A couple of great moves by Khador though nearly sink things. A Slam attack by Toshi (he likes those) knocks the undamaged Crusader back into the Flameguard unit, knocks it down and kills one of the Flameguard along with a key Circle character. With the other Crusader heavily damaged and the charge routes of key Circle units blocked our options are badly reduced. Things are going better on the left flank though as here the Cleansers (for the 2nd game in a row) actually do something other than die and roast the Khador Longunners.

Khador infantry watch as Menoth march forward

Cleanser Officer gives order to advance on the left flank

Everblight & Flameguard prepare for combat

The Templeflameguard are also able to advance pretty much unscathed toward the key Everblight units now hiding behind the village, and put themselves in a position to flank the Everblight caster.

Flameguard flank Everblight

The grand melee

The game was pretty much decided at this point. Even though serious damage had been done on the Crusaders and on some of the Circle infantry units Kreoss was now in position to use his feat, knocking down everything within 14". Some careful planning saw the remaining able Crusader move into combat with the Khador Warjacks, and the Temple Flameguard advance within reach range of the Everblight caster. Menoth took first blood killing a couple of Everblight units and scoring 3 damage on their caster. Fantastic shooting and magic from Circle then finished her off which sent the Everblight monsters into a panic. With the Everblight army now destroyed, Khador was now alone and severly weakened against 2 largely unscathed armies. We played out about one more turn here then called it quits for a solid Menoth - Circle victory.

October 23, 2008

Removing paint from old figures

Being searching for a way to remove paint from old figures so I could re-do them from scratch, because seriously adding more and more layers of paint to them just makes them look rubbish. So after some bouncing around in cyberspace I just found the following article which compares three different options for removing paint. This includes the use of Brake Fluid (yes that rights, Rob at the Club told me about this one and I was sceptical but it works apparently), Oven Cleaner and a standard household cleaner.
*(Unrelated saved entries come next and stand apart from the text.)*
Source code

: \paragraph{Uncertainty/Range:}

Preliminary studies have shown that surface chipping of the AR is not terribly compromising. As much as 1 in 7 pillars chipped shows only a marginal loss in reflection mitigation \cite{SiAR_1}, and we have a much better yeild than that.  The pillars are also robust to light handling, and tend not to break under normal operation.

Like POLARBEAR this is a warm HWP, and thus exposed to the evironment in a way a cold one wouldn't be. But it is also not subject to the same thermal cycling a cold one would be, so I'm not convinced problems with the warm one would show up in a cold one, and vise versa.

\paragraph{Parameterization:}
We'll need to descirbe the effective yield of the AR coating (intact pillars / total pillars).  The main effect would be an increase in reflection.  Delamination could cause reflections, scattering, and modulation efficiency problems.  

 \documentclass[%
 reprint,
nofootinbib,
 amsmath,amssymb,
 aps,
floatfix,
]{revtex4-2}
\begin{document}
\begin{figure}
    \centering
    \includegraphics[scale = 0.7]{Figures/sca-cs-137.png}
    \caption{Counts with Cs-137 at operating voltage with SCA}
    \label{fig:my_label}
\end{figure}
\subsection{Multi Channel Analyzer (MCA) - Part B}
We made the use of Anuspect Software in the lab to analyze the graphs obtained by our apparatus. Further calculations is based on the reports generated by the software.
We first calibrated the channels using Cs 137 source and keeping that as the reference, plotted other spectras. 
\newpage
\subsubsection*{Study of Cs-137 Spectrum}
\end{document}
Anyway the article is from a blog called Santa Cruz Warhammer and you can read it here

New project - High Elf tournament army

Made a decision last night that I've collected too many High Elves and need to start consolidating some of my stuff. After reading Plastic Legions, which is an outstanding blog by the way, I got some inspiration and enthusiasm for getting back into my Warhammer painting. Because I've been concentrating on warmachine lately, and as real life has been kind of busy, I've literally had my Warhammer guys packed away for over a month now.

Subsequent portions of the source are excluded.